There are many features that have been added and improved since I started using Evernote. Some of them I find useful. But there are also others which I really hope somebody uses regularly. These include chats, presentation mode, and flexible editing of tables. I personally use them rarely if at all and wouldn’t miss them if they are gone. I wish a small part of the effort put in those features was spent developing some others which, while basic in much simpler and older tools, are still missing in Evernote. These and a couple of others comprise my feature wishlist:

  1. New note from a selected text. By this I mean, it should be possible when selecting a text in a note, to create a new note with hyperlink to it, added to the original text. The implementation doesn’t matter. It could be wiki style or as option in a menu.
  2. Back-links. Currently navigation is possible in one direction, from a note to a another note, linked to a text in the first one. But there is no way to see all the notes having link to the current one and go to them if needed. In Zim and other notebook applications, this is a basic functionality.There is a solution to this problem in GitHub, but apart from the inconvenience of running external Python code, it has two other major drawbacks for me. If you use links a lot, you need the back-link available right after you create the link, and not to trigger it manually or once a day.  The second is, I find it important that back-links are not part of the note body (see the screen-shot above as an example of such implementation).
  3. Distraction-free mode. The only reason I avoid using Evernote for writing is the missing focus view. The interface is now less busy, and yet if there is a mode, where you just see the text and almost nothing else like asit is in Dark RoomZenPen, and Write!, it would be great. Now even MS Word has distraction-free mode where apart from the text, you only see this:
  4. Touch-screen scrolling. Currently it’s not possible to use touch-screen scrolling in Evernote desktop, making the reading of a bigger notes very frustrating.
  5. Manual note re-arrangement. When using a tile view, I miss the possibility to manually rearrange the notes.
  6. Reminder in web Clipper before saving. At least a third of my web clippings end up as reminders. The current implementation allows to add reminder only after the note is saved and synchronised. I need the reminder at the initial stage when I choose notebook and tags.
  7. Reminder in Android sharing. When sharing to Evernote in Android, there is this nice elephant button that allows to choose notebook and tag. But just as in the web clipper, I miss the option to set the note as a reminder. In Android, it’s not even available in a second stage.

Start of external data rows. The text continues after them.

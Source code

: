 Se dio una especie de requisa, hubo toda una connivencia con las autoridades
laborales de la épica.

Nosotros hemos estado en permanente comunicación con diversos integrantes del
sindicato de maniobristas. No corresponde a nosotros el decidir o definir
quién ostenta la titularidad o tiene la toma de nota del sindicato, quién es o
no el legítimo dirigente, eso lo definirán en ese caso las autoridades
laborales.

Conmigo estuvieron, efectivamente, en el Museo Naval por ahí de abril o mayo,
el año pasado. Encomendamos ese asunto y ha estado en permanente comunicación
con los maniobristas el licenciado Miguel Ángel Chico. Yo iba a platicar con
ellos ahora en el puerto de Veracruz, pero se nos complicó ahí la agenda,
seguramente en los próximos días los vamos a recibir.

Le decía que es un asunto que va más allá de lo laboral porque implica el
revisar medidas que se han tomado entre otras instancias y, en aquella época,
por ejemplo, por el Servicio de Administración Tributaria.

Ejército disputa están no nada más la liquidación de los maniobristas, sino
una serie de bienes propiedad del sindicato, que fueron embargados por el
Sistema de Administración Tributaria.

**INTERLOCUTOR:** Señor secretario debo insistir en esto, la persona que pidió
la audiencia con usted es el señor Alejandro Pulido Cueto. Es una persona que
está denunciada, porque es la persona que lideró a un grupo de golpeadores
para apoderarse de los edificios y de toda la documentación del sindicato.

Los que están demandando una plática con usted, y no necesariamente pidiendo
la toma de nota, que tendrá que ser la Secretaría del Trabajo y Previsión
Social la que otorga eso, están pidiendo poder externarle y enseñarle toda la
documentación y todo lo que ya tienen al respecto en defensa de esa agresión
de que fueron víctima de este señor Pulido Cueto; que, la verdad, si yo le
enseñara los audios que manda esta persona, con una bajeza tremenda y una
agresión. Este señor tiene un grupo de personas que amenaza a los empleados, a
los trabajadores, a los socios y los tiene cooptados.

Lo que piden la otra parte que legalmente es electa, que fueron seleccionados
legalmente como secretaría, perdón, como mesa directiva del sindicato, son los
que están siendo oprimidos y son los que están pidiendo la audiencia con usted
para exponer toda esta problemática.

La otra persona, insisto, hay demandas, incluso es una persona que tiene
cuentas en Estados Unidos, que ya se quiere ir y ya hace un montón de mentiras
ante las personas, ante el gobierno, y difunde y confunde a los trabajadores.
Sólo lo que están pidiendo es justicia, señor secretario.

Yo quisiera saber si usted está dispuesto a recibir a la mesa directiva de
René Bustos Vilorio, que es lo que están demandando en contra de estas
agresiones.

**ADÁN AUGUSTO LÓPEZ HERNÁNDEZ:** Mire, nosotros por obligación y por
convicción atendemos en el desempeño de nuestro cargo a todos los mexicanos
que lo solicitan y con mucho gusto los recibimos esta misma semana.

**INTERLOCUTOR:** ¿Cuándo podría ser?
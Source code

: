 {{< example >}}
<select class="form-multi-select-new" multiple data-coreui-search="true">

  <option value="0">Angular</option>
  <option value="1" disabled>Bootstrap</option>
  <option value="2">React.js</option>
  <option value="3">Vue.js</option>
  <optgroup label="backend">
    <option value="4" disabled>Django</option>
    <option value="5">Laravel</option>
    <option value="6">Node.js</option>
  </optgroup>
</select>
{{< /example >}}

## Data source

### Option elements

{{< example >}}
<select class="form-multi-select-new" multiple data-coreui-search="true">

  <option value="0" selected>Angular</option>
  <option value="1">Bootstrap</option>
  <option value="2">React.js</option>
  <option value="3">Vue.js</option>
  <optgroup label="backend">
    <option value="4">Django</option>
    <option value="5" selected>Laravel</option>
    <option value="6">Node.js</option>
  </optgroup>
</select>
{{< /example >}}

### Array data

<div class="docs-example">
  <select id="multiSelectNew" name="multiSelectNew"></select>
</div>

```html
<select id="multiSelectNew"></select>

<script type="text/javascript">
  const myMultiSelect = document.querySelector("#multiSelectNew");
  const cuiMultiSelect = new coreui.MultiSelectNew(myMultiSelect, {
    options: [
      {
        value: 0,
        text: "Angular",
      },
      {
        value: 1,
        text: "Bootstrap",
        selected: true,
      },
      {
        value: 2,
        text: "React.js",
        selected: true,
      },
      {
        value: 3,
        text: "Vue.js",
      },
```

Well, that’s all for now. If you are an Evernote user, please share your thoughts, what kind of problems you face, how do you solve them, what do you think about my way, do you support any part of my wishlist. If you are not an Evernote user, any ideas on note-taking would be just as interesting to learn about.

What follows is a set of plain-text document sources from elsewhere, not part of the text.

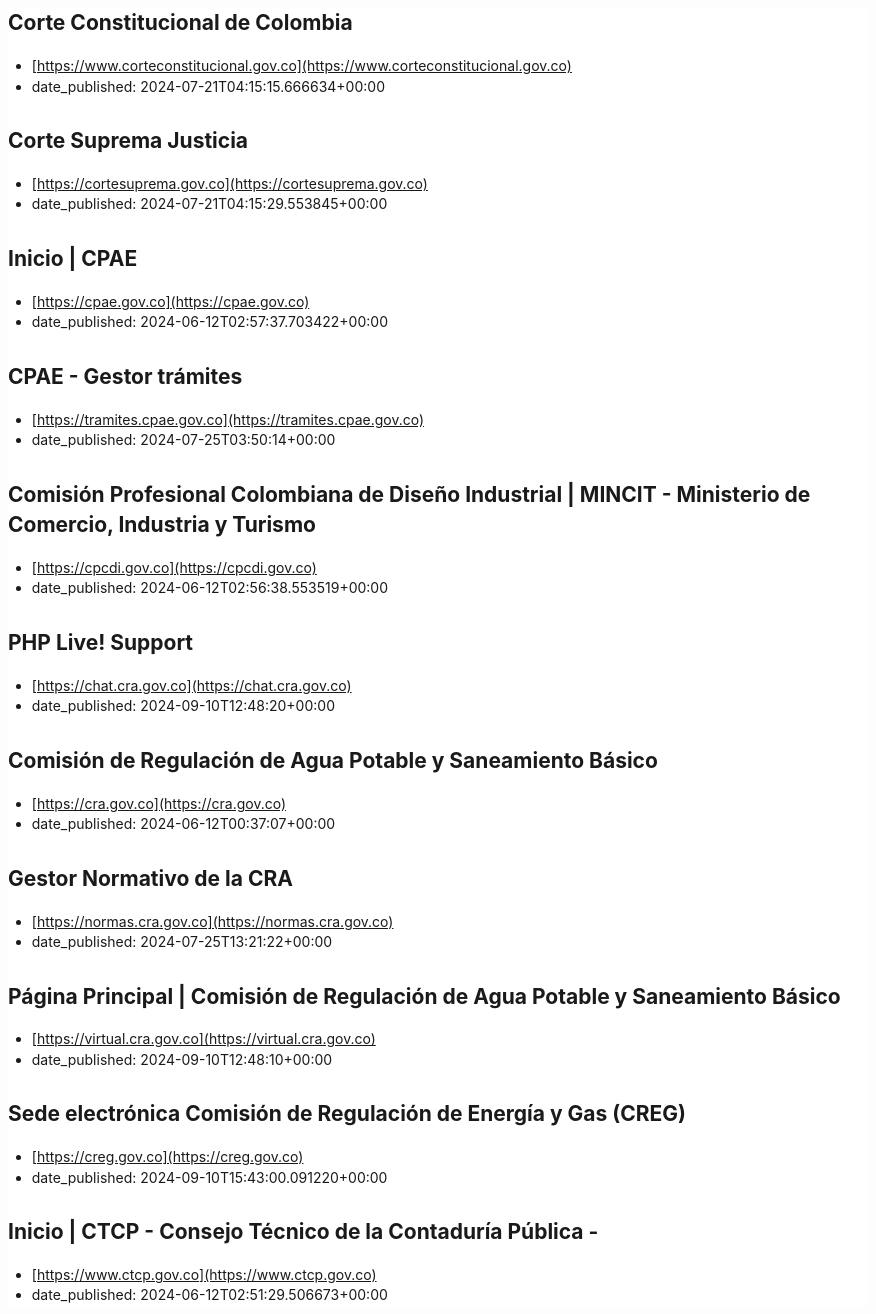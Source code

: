  ## Corte Constitucional de Colombia
 - [https://www.corteconstitucional.gov.co](https://www.corteconstitucional.gov.co)
 - date_published: 2024-07-21T04:15:15.666634+00:00

 ## Corte Suprema Justicia
 - [https://cortesuprema.gov.co](https://cortesuprema.gov.co)
 - date_published: 2024-07-21T04:15:29.553845+00:00

 ## Inicio | CPAE
 - [https://cpae.gov.co](https://cpae.gov.co)
 - date_published: 2024-06-12T02:57:37.703422+00:00

 ## CPAE - Gestor trámites
 - [https://tramites.cpae.gov.co](https://tramites.cpae.gov.co)
 - date_published: 2024-07-25T03:50:14+00:00

 ## Comisión Profesional Colombiana de Diseño Industrial | MINCIT - Ministerio de Comercio, Industria y Turismo
 - [https://cpcdi.gov.co](https://cpcdi.gov.co)
 - date_published: 2024-06-12T02:56:38.553519+00:00

 ## PHP Live! Support
 - [https://chat.cra.gov.co](https://chat.cra.gov.co)
 - date_published: 2024-09-10T12:48:20+00:00

 ## Comisión de Regulación de Agua Potable y Saneamiento Básico
 - [https://cra.gov.co](https://cra.gov.co)
 - date_published: 2024-06-12T00:37:07+00:00

 ## Gestor Normativo de la CRA
 - [https://normas.cra.gov.co](https://normas.cra.gov.co)
 - date_published: 2024-07-25T13:21:22+00:00

 ## Página Principal | Comisión de Regulación de Agua Potable y Saneamiento Básico
 - [https://virtual.cra.gov.co](https://virtual.cra.gov.co)
 - date_published: 2024-09-10T12:48:10+00:00

 ## Sede electrónica Comisión de Regulación de Energía y Gas (CREG)
 - [https://creg.gov.co](https://creg.gov.co)
 - date_published: 2024-09-10T15:43:00.091220+00:00

 ## Inicio | CTCP - Consejo Técnico de la Contaduría Pública -
 - [https://www.ctcp.gov.co](https://www.ctcp.gov.co)
 - date_published: 2024-06-12T02:51:29.506673+00:00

3 thoughts on “How I use Evernote, Part 3: Classification and Wishlist

  1. I really appreciate you sharing the way you use Evernote. There is much to learn from your experience and I intend to put some of your ideas into practice. I am particularly interested in how you use the Kanban method in Evernote. I would really appreciate seeing more examples of your implementation – particularly your large project implementation.

    • Thank you, Brian. These three posts were exceptional for this blog. I’m not sure I’m going to further elaborate but I’d be happy to answer concrete questions and learn from your practice.